┌──

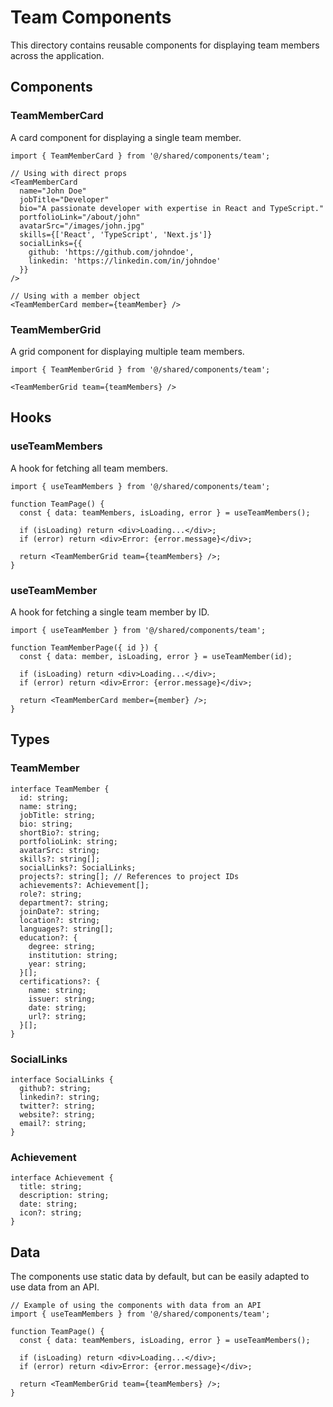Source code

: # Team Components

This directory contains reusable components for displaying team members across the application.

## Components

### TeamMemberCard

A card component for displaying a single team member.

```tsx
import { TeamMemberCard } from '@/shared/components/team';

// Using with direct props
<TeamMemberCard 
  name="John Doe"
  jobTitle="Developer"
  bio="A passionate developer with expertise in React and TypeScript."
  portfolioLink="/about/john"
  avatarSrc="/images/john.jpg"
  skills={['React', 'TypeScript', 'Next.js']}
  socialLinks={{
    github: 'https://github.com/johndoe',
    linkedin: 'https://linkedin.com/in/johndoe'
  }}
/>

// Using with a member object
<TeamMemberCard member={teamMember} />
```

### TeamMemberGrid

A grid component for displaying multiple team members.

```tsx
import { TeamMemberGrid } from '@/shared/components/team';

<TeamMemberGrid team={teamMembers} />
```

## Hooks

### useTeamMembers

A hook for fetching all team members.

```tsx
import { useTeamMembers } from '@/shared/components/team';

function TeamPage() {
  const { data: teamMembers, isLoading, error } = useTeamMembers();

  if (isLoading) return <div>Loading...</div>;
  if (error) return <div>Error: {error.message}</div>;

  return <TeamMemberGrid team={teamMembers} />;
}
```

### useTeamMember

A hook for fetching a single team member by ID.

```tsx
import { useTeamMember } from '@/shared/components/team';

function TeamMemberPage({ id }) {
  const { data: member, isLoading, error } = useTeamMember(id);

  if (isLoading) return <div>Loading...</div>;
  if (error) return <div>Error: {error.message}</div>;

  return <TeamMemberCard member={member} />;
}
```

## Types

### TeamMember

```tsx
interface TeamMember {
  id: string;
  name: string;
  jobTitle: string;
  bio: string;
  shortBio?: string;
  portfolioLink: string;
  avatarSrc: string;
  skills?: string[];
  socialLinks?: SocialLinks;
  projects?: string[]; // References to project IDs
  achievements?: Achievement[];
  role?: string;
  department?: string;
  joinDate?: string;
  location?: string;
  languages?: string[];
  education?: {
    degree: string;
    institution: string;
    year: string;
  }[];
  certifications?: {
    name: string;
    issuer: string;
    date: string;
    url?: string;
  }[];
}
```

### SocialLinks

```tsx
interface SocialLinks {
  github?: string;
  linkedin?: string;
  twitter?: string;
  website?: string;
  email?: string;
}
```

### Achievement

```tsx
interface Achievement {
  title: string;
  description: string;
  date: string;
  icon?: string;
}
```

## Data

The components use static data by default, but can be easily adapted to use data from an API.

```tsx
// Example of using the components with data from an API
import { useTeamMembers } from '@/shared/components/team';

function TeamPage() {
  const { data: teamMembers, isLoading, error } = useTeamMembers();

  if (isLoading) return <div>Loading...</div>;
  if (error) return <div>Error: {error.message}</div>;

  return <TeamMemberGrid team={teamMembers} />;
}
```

└──

A single number is the expected answer: how many lines of the records above contain the word "TypeScript".

* [OUTPUT BELOW]: 2